Cormerants at the north foot of Granville Street ridge
Cormorants on the Burrard Street Bridge footings.

As I row out of False Creek I espy these Cormorants on the footings of the Burrard Street Bridge.  I usually see them on Siwash Rock or on the cliffs by Prospect Point.

Flag at Vanier Park
Vanier Park flag

I row out of False Creek and the Vanier Park flag is flapping limply.  There is less wind now then when I came in.  Perhaps an easier row home than I thought.

Good bye to the "Drip" at Vanier Park
Bye, bye “Drip”.
Freighters in English Bay, choppy water
English Bay looks a little choppy.

The wind has picked up the chop on English Bay.  Could be a long row home.  Three and one-half hours into the row.

Dead Head with flag, Sunset Beach
Deadhead with flag.

Deadheads are water saturated logs that float with only a small part of them showing.  Much like a iceberg.  Boaters will often mark deadheads that they find with a flag so the deadheads are more visible.

Fireworks Barge 2013, English Bay Beach
Fireworks Barges in front of English Bay Beach.

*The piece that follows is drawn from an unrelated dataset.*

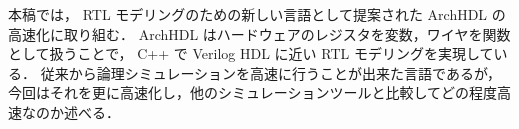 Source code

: 本稿では， RTL モデリングのための新しい言語として提案された ArchHDL の高速化に取り組む．
ArchHDL はハードウェアのレジスタを変数，ワイヤを関数として扱うことで， C++ で Verilog HDL に近い
RTL モデリングを実現している．
従来から論理シミュレーションを高速に行うことが出来た言語であるが，今回はそれを更に高速化し，他のシミュレーションツールと比較してどの程度高速なのか述べる．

On the way home I row inshore of the barges in the quieter water.  This sounds like a good idea, but there is a counter current flowing southerly along the beach.  I stop and measure its speed, almost a knot and a half.  I guess I have to row a little faster.

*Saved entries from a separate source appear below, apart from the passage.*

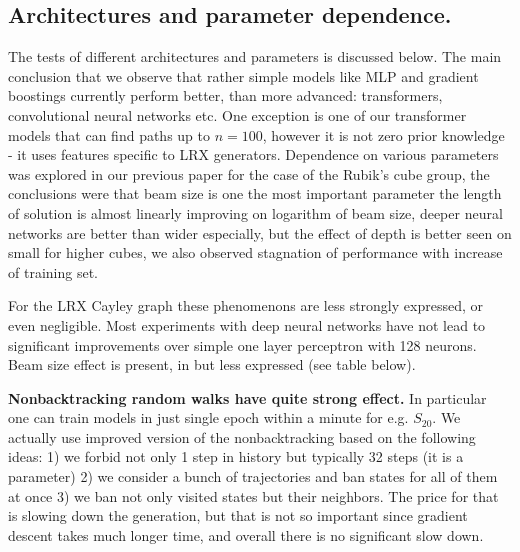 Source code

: \documentclass[atmp]{ipart_v1}
\numberwithin{equation}{section}
\theoremstyle{plain}%
\begin{document}
\subsection{Architectures and parameter dependence. }
The tests of different architectures and parameters is discussed below.
The main conclusion that we observe that rather simple models like MLP and gradient boostings currently perform better, than more advanced: transformers, convolutional neural networks etc. One exception is one of our transformer models that can find paths up to $n=100$, however it is not zero prior knowledge - it uses features specific to LRX generators. Dependence on various parameters  was explored in our previous paper \cite{chervov2025machinelearningapproachbeats} for the case of the Rubik's cube group, the conclusions were that beam size is one the most important parameter the length of solution is almost linearly improving on logarithm of beam size, deeper neural networks are better than wider especially, but the effect of depth is better seen on small for higher cubes, we also observed stagnation of performance with increase of training set.  

For the LRX Cayley graph these phenomenons are less strongly expressed, or even negligible. 
Most experiments with deep neural networks have not lead to significant improvements over simple one layer perceptron with 128 neurons. Beam size effect is present, in but less expressed (see table below). 

{\bf Nonbacktracking random walks have quite strong effect.} In particular one can train models in just single epoch within a minute for e.g. $S_{20}$. We actually use improved version of the nonbacktracking based on the following ideas: 1) we forbid not only 1 step in history but typically 32 steps (it is a parameter) 2) we consider a bunch of trajectories and ban states for all of them at once 3) we ban not only visited states but their neighbors. The price for that is slowing down the generation, but that is not so important since gradient descent takes much longer time, and overall there is no significant slow down. 
\end{document}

Englilsh Bay Beach warning sign.
Boaters warning about swimmers and a tidal current indicator.

If you look closely at the buoy, you can see its bow wave in the current.  I am down to less than a knot of forward headway in this current.  Looks like it will be a long row.  Just over four hours into the row.

Siwash Rock headland.

Siwash rock.  The counter-current has stopped and I am now making good time,  It took me almost an hour and a half to row from English Bay Beach to here.  Sometime I feel like the frog that just kept swimming in the butter churn until he churned up enough butter to float on.  Sometimes you just have to keep rowing to push over the hump.  Just the shipping channel to clear.  I hear on channel 12 that there is a freighter coming into Burrard Inlet for 4:00pm.  Just enough time to beat it. I only need 20 minutes to cross the Maelstrom (Shipping Channel).

Gwragedd Annwn in her “berth”
After Six hours at the Oars, I am back home at Hollyburn Sailing Club.  Not quite the berth that the rowing boat had at the Quayside Marina, but, still snug enough for Gwragedd Annwn.